What are data centres?

A data centre is an area that is dedicated to housing computer infrastructure, including networks, telecommunication, processors, and back-up systems. Such an area can be a floor in a building, the basement, or even an entire warehouse, and these areas often have some of the strictest security systems.

Data centres are one of the most critical pieces of infrastructure to date and provide most computer services globally, including hosting websites, streaming video, providing large-scale scientific research, and development of next-generation AI.

Why underwater project

The underwater datacenter concept splashed onto the scene at Microsoft in 2014 during ThinkWeek, an event that gathers employees to share out-of-the-box ideas. The concept was considered a potential way to provide lightning-quick cloud services to coastal populations and save energy.

More than half of the world’s population lives within about 120 miles of the coast. By putting datacenters in bodies of water near coastal cities, data would have a short distance to travel to reach coastal communities, leading to fast and smooth web surfing, video streaming and game playing as well as authentic experiences for AI-driven technologies.

From France to Scotland

Project Natick’s 40-foot long Northern Isles datacenter is loaded with 12 racks containing a total of 864 servers and associated cooling system infrastructure. The datacenter was assembled and tested in France and shipped on a flatbed truck to Scotland where it was attached to a ballast-filled triangular base for deployment on the seabed.

At the deployment site, a remotely operated vehicle retrieved a cable containing the fiber optic and power wiring from the seafloor and brought it to the surface where it was checked and attached to the datacenter, and the datacenter powered on.

Powered by renewable energy

The European Marine Energy Centre is a test site for experimental tidal turbines and wave energy converters that generate electricity from the movement of seawater.

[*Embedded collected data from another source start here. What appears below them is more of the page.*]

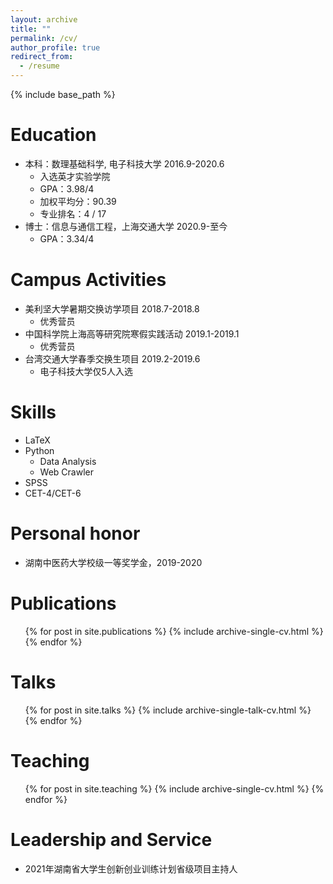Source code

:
 ```yaml
---
layout: archive
title: ""
permalink: /cv/
author_profile: true
redirect_from:
  - /resume
---
```


{% include base_path %}

Education
======
* 本科：数理基础科学, 电子科技大学 2016.9-2020.6
  * 入选英才实验学院
  * GPA：3.98/4
  * 加权平均分：90.39
  * 专业排名：4 / 17
* 博士：信息与通信工程，上海交通大学 2020.9-至今
  * GPA：3.34/4

Campus Activities
======
* 美利坚大学暑期交换访学项目 2018.7-2018.8
  * 优秀营员
* 中国科学院上海高等研究院寒假实践活动 2019.1-2019.1
  * 优秀营员
* 台湾交通大学春季交换生项目 2019.2-2019.6
  * 电子科技大学仅5人入选

  
Skills
======
* LaTeX
* Python
   * Data Analysis
   * Web Crawler
* SPSS
* CET-4/CET-6

Personal honor
======
* 湖南中医药大学校级一等奖学金，2019-2020

Publications
======
  <ul>{% for post in site.publications %}
    {% include archive-single-cv.html %}
  {% endfor %}</ul>
  
Talks
======
  <ul>{% for post in site.talks %}
    {% include archive-single-talk-cv.html %}
  {% endfor %}</ul>
  
Teaching
======
  <ul>{% for post in site.teaching %}
    {% include archive-single-cv.html %}
  {% endfor %}</ul>
  
Leadership and Service
======
* 2021年湖南省大学生创新创业训练计划省级项目主持人
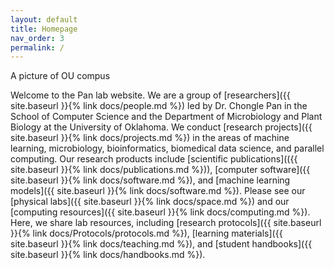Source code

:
 ```yaml
---
layout: default
title: Homepage
nav_order: 3
permalink: /
---
```


A picture of OU compus


Welcome to the Pan lab website. We are a group of [researchers]({{ site.baseurl }}{% link docs/people.md %}) led by Dr. Chongle Pan in the School of Computer Science and the Department of Microbiology and Plant Biology at the University of Oklahoma. We conduct [research projects]({{ site.baseurl }}{% link docs/projects.md %}) in the areas of machine learning, microbiology, bioinformatics, biomedical data science, and parallel computing. Our research products include [scientific publications](({{ site.baseurl }}{% link docs/publications.md %})), [computer software]({{ site.baseurl }}{% link docs/software.md %}), and [machine learning models]({{ site.baseurl }}{% link docs/software.md %}). Please see our [physical labs]({{ site.baseurl }}{% link docs/space.md %}) and our [computing resources]({{ site.baseurl }}{% link docs/computing.md %}). Here, we share lab resources, including [research protocols]({{ site.baseurl }}{% link docs/Protocols/protocols.md %}), [learning materials]({{ site.baseurl }}{% link docs/teaching.md %}), and [student handbooks]({{ site.baseurl }}{% link docs/handbooks.md %}).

Tidal currents there travel up to nine miles per hour at peak intensity and the sea surface regularly roils with 10-foot waves that whip up to more than 60 feet in stormy conditions.

Onshore, wind turbines sprout from farmers’ rolling fields and solar panels adorn roofs of centuries-old homes, generating more than enough electricity to supply the islands’ 10,000 residents with 100 percent renewable energy.

 A cable from the Orkney Island grid sends electricity to the datacenter, which requires just under a quarter of a megawatt of power when operating at full capacity.